La carcajada de una bruja interrumpe esta escena dramática. Ella pasea por los pasillos del castillo durmiente arrancando las sábanas con que el príncipe tapó los espejos. Mirror, Mirror, les susurra de cerca, invocando la manifestación absoluta de una belleza que no es la de ella. No,  esas superficies negras, esas pantallas condescendientes fueron corrompidas por las posibilidades del net art que domina la escena glitch actual. La bruja entra en el aposento real y le acomoda las almohadas a la princesa. Acto seguido abre su Mac Book Air y con una combinación mágica de comandos hace que el ectoplasma digital que vela el sueño de la princesa se esfume. Y empieza a contarle una historia sobre interrupciones, desvíos, corrupción, errores voluntarios y otros fallos inducidos en archivos digitales como el humilde documento en Word que hizo posible este texto. Entre sueños ligeros, en la duermevela, la princesa sigue escuchando: «Circuit bending: tus cantos y conjuros han hecho mucho daño», le murmura la bruja a sus oídos.

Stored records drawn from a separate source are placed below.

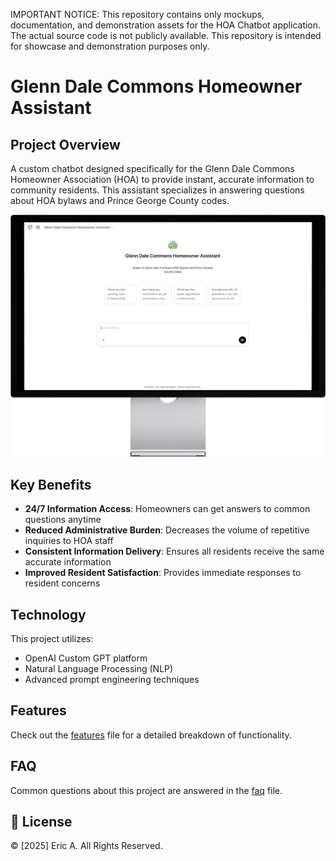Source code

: IMPORTANT NOTICE: This repository contains only mockups, documentation, and demonstration assets for the HOA Chatbot application. The actual source code is not publicly available. This repository is intended for showcase and demonstration purposes only.

# Glenn Dale Commons Homeowner Assistant

## Project Overview

A custom chatbot designed specifically for the Glenn Dale Commons Homeowner Association (HOA) to provide instant, accurate information to community residents. This assistant specializes in answering questions about HOA bylaws and Prince George County codes.

![Homepage Screenshot](assets/HOA-chatbot-homepage.png)

## Key Benefits

- **24/7 Information Access**: Homeowners can get answers to common questions anytime
- **Reduced Administrative Burden**: Decreases the volume of repetitive inquiries to HOA staff
- **Consistent Information Delivery**: Ensures all residents receive the same accurate information
- **Improved Resident Satisfaction**: Provides immediate responses to resident concerns

## Technology

This project utilizes:
- OpenAI Custom GPT platform
- Natural Language Processing (NLP)
- Advanced prompt engineering techniques

## Features

Check out the [features](docs/features.md) file for a detailed breakdown of functionality.

## FAQ

Common questions about this project are answered in the [faq](docs/faq.md) file.

## 📄 License
© [2025] Eric A. All Rights Reserved.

 La bruja se asoma a la ventana de la torre e intenta leer el futuro en las vísceras, los archivos dañados del cuerpo ahora pixelado del príncipe. Invocando nuevas formas de belleza y estéticas imposibles a partir de lo que no debería estar ahí. Ese cadáver representa una señal distorsionada o una falla en el sistema, irrumpe en el circuito edulcorado de los mitos y las leyendas para hacernos percibir que hay un sistema detrás y una transmisión de señales artificiales, las cuales generalmente creemos son parte de una realidad meramente aleatoria y sin trasfondo. La bruja no dialoga con la creadora. No le hace falta. Sabe que ella también quiere que la princesa aprecie los  fallos cometidos hasta por las máquinas más perfectas como los cuentos de hadas. Esas versiones corruptas durante la transmisión de la información, que desactivan el mensaje original y las obligan a las tres, la creadora y sus personajes, a abrazar el caos y encarnar así el valor artístico del error.